-- About this exercise --
Where a line of the data holds the word "hans", copy that line.

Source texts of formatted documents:
· · · ·

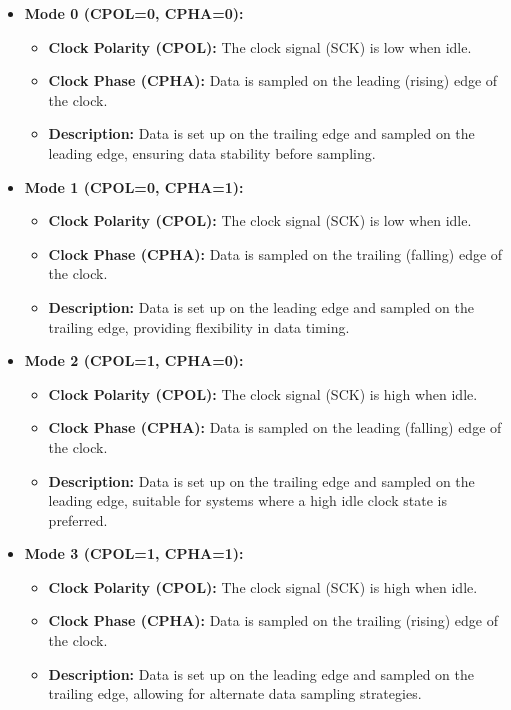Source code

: \documentclass{article}
\begin{document}
\begin{itemize}
    \item \textbf{Mode 0 (CPOL=0, CPHA=0):} 
    \begin{itemize}
        \item \textbf{Clock Polarity (CPOL):} The clock signal (SCK) is low when idle.
        \item \textbf{Clock Phase (CPHA):} Data is sampled on the leading (rising) edge of the clock.
        \item \textbf{Description:} Data is set up on the trailing edge and sampled on the leading edge, ensuring data stability before sampling.
    \end{itemize}
     
    \item \textbf{Mode 1 (CPOL=0, CPHA=1):}
    \begin{itemize}
        \item \textbf{Clock Polarity (CPOL):} The clock signal (SCK) is low when idle.
        \item \textbf{Clock Phase (CPHA):} Data is sampled on the trailing (falling) edge of the clock.
        \item \textbf{Description:} Data is set up on the leading edge and sampled on the trailing edge, providing flexibility in data timing.
    \end{itemize}
    
    \item \textbf{Mode 2 (CPOL=1, CPHA=0):}
    \begin{itemize}
        \item \textbf{Clock Polarity (CPOL):} The clock signal (SCK) is high when idle.
        \item \textbf{Clock Phase (CPHA):} Data is sampled on the leading (falling) edge of the clock.
        \item \textbf{Description:} Data is set up on the trailing edge and sampled on the leading edge, suitable for systems where a high idle clock state is preferred.
    \end{itemize}
    
    \item \textbf{Mode 3 (CPOL=1, CPHA=1):}
    \begin{itemize}
        \item \textbf{Clock Polarity (CPOL):} The clock signal (SCK) is high when idle.
        \item \textbf{Clock Phase (CPHA):} Data is sampled on the trailing (rising) edge of the clock.
        \item \textbf{Description:} Data is set up on the leading edge and sampled on the trailing edge, allowing for alternate data sampling strategies.
    \end{itemize}
\end{itemize}
\end{document}
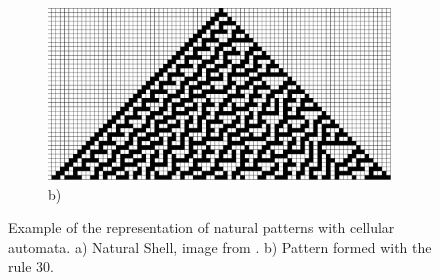 \begin{figure}
        \begin{subfigure}[b]{0.9\textwidth}
                \includegraphics[width=\textwidth]{img/Theory/Cellular_A/Rule30.png}
				\caption{b)}
				\label{fig:CArule30}
        \end{subfigure}
        \caption{Example of the representation of natural patterns with cellular automata. a) Natural Shell, image from \cite{Shiffman2012}. b) Pattern formed with the rule 30.}
		\label{fig:CArule30shell}
\end{figure}


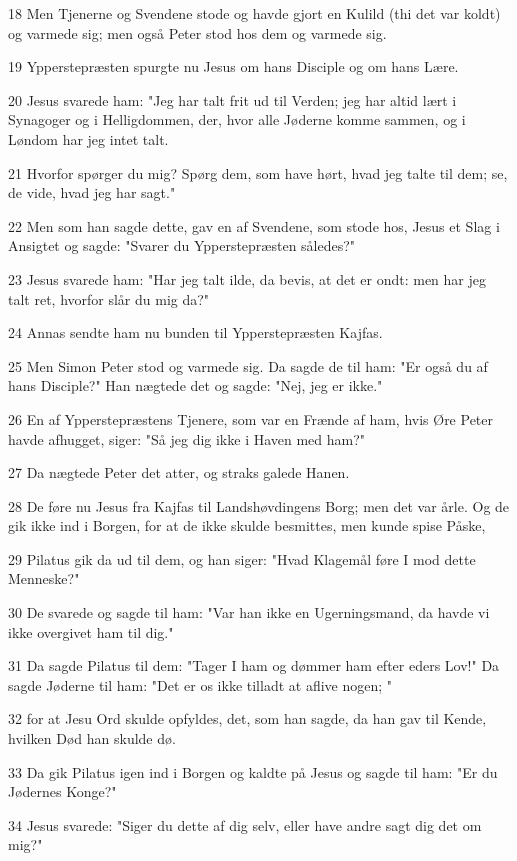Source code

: \par 18 Men Tjenerne og Svendene stode og havde gjort en Kulild (thi det var koldt) og varmede sig; men også Peter stod hos dem og varmede sig.
\par 19 Ypperstepræsten spurgte nu Jesus om hans Disciple og om hans Lære.
\par 20 Jesus svarede ham: "Jeg har talt frit ud til Verden; jeg har altid lært i Synagoger og i Helligdommen, der, hvor alle Jøderne komme sammen, og i Løndom har jeg intet talt.
\par 21 Hvorfor spørger du mig? Spørg dem, som have hørt, hvad jeg talte til dem; se, de vide, hvad jeg har sagt."
\par 22 Men som han sagde dette, gav en af Svendene, som stode hos, Jesus et Slag i Ansigtet og sagde: "Svarer du Ypperstepræsten således?"
\par 23 Jesus svarede ham: "Har jeg talt ilde, da bevis, at det er ondt: men har jeg talt ret, hvorfor slår du mig da?"
\par 24 Annas sendte ham nu bunden til Ypperstepræsten Kajfas.
\par 25 Men Simon Peter stod og varmede sig. Da sagde de til ham: "Er også du af hans Disciple?" Han nægtede det og sagde: "Nej, jeg er ikke."
\par 26 En af Ypperstepræstens Tjenere, som var en Frænde af ham, hvis Øre Peter havde afhugget, siger: "Så jeg dig ikke i Haven med ham?"
\par 27 Da nægtede Peter det atter, og straks galede Hanen.
\par 28 De føre nu Jesus fra Kajfas til Landshøvdingens Borg; men det var årle. Og de gik ikke ind i Borgen, for at de ikke skulde besmittes, men kunde spise Påske,
\par 29 Pilatus gik da ud til dem, og han siger: "Hvad Klagemål føre I mod dette Menneske?"
\par 30 De svarede og sagde til ham: "Var han ikke en Ugerningsmand, da havde vi ikke overgivet ham til dig."
\par 31 Da sagde Pilatus til dem: "Tager I ham og dømmer ham efter eders Lov!" Da sagde Jøderne til ham: "Det er os ikke tilladt at aflive nogen; "
\par 32 for at Jesu Ord skulde opfyldes, det, som han sagde, da han gav til Kende, hvilken Død han skulde dø.
\par 33 Da gik Pilatus igen ind i Borgen og kaldte på Jesus og sagde til ham: "Er du Jødernes Konge?"
\par 34 Jesus svarede: "Siger du dette af dig selv, eller have andre sagt dig det om mig?"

· · · ·

-- Result of this task --
\par 19 Ypperstepræsten spurgte nu Jesus om hans Disciple og om hans Lære.
\par 25 Men Simon Peter stod og varmede sig. Da sagde de til ham: "Er også du af hans Disciple?" Han nægtede det og sagde: "Nej, jeg er ikke."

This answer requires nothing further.